Each entry should be written out again exactly, so that nothing is lost.

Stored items
+--

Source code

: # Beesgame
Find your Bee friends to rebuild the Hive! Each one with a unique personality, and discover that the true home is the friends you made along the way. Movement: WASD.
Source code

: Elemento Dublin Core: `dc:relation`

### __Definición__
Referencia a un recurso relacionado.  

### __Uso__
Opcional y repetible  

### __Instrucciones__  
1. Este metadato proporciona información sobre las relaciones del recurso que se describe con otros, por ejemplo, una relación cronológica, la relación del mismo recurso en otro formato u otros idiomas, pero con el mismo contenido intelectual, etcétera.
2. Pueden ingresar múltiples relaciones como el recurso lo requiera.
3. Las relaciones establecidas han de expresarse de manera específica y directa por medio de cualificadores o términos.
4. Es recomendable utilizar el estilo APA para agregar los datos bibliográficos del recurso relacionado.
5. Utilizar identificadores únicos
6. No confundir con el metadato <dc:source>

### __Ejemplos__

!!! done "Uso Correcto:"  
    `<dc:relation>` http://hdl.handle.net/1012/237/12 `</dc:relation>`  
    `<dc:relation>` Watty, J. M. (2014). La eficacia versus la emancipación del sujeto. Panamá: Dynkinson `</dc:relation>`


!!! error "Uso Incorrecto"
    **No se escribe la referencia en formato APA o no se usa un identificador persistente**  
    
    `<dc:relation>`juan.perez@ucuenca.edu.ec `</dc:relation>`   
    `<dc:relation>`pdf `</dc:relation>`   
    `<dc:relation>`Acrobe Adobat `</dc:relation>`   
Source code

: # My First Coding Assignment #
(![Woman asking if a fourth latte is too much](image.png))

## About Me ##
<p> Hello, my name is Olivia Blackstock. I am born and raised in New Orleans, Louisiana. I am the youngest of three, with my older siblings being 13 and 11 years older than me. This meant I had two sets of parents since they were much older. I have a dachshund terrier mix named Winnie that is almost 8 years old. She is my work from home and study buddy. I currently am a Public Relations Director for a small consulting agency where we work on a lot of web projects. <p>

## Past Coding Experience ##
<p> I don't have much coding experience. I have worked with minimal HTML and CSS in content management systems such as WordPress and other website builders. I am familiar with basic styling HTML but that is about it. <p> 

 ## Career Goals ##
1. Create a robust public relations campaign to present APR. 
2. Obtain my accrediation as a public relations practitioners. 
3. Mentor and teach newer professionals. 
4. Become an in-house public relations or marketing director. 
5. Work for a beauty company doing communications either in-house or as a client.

+--

* _EXERCISE RESULT_
Source code

: # Beesgame
Find your Bee friends to rebuild the Hive! Each one with a unique personality, and discover that the true home is the friends you made along the way. Movement: WASD.
Source code

: Elemento Dublin Core: `dc:relation`

### __Definición__
Referencia a un recurso relacionado.  

### __Uso__
Opcional y repetible  

### __Instrucciones__  
1. Este metadato proporciona información sobre las relaciones del recurso que se describe con otros, por ejemplo, una relación cronológica, la relación del mismo recurso en otro formato u otros idiomas, pero con el mismo contenido intelectual, etcétera.
2. Pueden ingresar múltiples relaciones como el recurso lo requiera.
3. Las relaciones establecidas han de expresarse de manera específica y directa por medio de cualificadores o términos.
4. Es recomendable utilizar el estilo APA para agregar los datos bibliográficos del recurso relacionado.
5. Utilizar identificadores únicos
6. No confundir con el metadato <dc:source>

### __Ejemplos__

!!! done "Uso Correcto:"  
    `<dc:relation>` http://hdl.handle.net/1012/237/12 `</dc:relation>`  
    `<dc:relation>` Watty, J. M. (2014). La eficacia versus la emancipación del sujeto. Panamá: Dynkinson `</dc:relation>`


!!! error "Uso Incorrecto"
    **No se escribe la referencia en formato APA o no se usa un identificador persistente**  
    
    `<dc:relation>`juan.perez@ucuenca.edu.ec `</dc:relation>`   
    `<dc:relation>`pdf `</dc:relation>`   
    `<dc:relation>`Acrobe Adobat `</dc:relation>`   
Source code

: # My First Coding Assignment #
(![Woman asking if a fourth latte is too much](image.png))

## About Me ##
<p> Hello, my name is Olivia Blackstock. I am born and raised in New Orleans, Louisiana. I am the youngest of three, with my older siblings being 13 and 11 years older than me. This meant I had two sets of parents since they were much older. I have a dachshund terrier mix named Winnie that is almost 8 years old. She is my work from home and study buddy. I currently am a Public Relations Director for a small consulting agency where we work on a lot of web projects. <p>

## Past Coding Experience ##
<p> I don't have much coding experience. I have worked with minimal HTML and CSS in content management systems such as WordPress and other website builders. I am familiar with basic styling HTML but that is about it. <p> 

 ## Career Goals ##
1. Create a robust public relations campaign to present APR. 
2. Obtain my accrediation as a public relations practitioners. 
3. Mentor and teach newer professionals. 
4. Become an in-house public relations or marketing director. 
5. Work for a beauty company doing communications either in-house or as a client.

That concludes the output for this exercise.